Where Pith is reading between the lines
- This approach could be extended to compute explicit orbits in specific force configurations using numerical minimization of the action.
- Connections to the original three-body problem suggest possible new proofs of periodic solutions in celestial mechanics.
- If the non-local setups admit a Floer homology, it would give invariants for classifying these orbits.
Load-bearing premise
The regularization of the collision singularity must preserve enough of the variational structure so that the non-local action functionals still detect the periodic solutions.
What would settle it
Finding a specific time-periodic force configuration where a known periodic collisional orbit exists, but the regularized variational problem has no corresponding critical point, would show the method fails.
Figures
read the original abstract
In this article we study periodic orbits of an electron attracted by a proton subject to Lorentz, electric, and Euler forces where each of them is allowed to depend periodically on time. This setup is motivated by the elliptic restricted three-body-problem where the Lorentz force corresponds to Coriolis force, the Coulomb force is replaced by the gravitational force, and the electric force of an external source is a combination of centrifugal forces and gravitational forces of other bodies. This is a singular version of a Euler-Hamilton system as discussed in [FW26b]. The singularity is due to collisions of the electron with the proton, respectively of two masses. Due to the possibility of collisions this problem has to be regularized.
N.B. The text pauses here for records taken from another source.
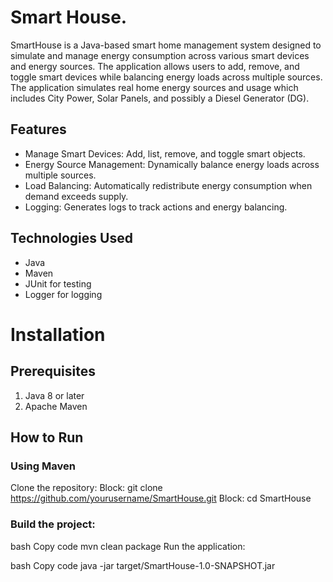 # Smart House.
SmartHouse is a Java-based smart home management system designed to simulate and manage energy consumption across various smart devices and energy sources. The application allows users to add, remove, and toggle smart devices while balancing energy loads across multiple sources. The application simulates real home energy sources and usage which includes City Power, Solar Panels, and possibly a Diesel Generator (DG). 
## Features
- Manage Smart Devices: Add, list, remove, and toggle smart objects.
- Energy Source Management: Dynamically balance energy loads across multiple sources.
- Load Balancing: Automatically redistribute energy consumption when demand exceeds supply.
- Logging: Generates logs to track actions and energy balancing.
## Technologies Used
- Java
- Maven
- JUnit for testing
- Logger for logging

# Installation
## Prerequisites
1. Java 8 or later
2. Apache Maven

## How to Run
### Using Maven
Clone the repository:
Block: git clone https://github.com/yourusername/SmartHouse.git
Block: cd SmartHouse

### Build the project:

bash
Copy code
mvn clean package
Run the application:

bash
Copy code
java -jar target/SmartHouse-1.0-SNAPSHOT.jar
We show how periodic collisional solutions of this problem can be detected variationally in a non-local Lagrangian setup as well as in a non-local Hamiltonian setup.
Editorial analysis
A structured set of objections, weighed in public.
Referee Report
Summary. The manuscript studies periodic orbits in a time-periodic singular Euler-Hamilton system modeling an electron attracted to a proton under Lorentz, electric, and Euler forces (motivated by the elliptic restricted three-body problem). It regularizes the collision singularity and claims to detect periodic collisional solutions variationally in both a non-local Lagrangian setup and a non-local Hamiltonian setup.
Significance. If the regularization is shown to preserve the variational structure so that collisional periodic orbits remain detectable as critical points, the work would provide a concrete step toward Floer-theoretic methods for singular systems with collisions. The abstract, however, states the result without derivation, regularization details, or verification, so the significance cannot be assessed from the available text.
major comments (1)
- Abstract: the central claim that periodic collisional solutions can be detected variationally after regularization is asserted without any derivation, explicit regularization map, or verification that the non-local Lagrangian/Hamiltonian structure is preserved. This step is load-bearing for the detection result and cannot be evaluated from the given material.
Simulated Author's Rebuttal
We thank the referee for their report. The single major comment concerns the level of detail provided in the abstract regarding regularization and preservation of variational structure. We address this below and note that the full derivations appear in the body of the manuscript.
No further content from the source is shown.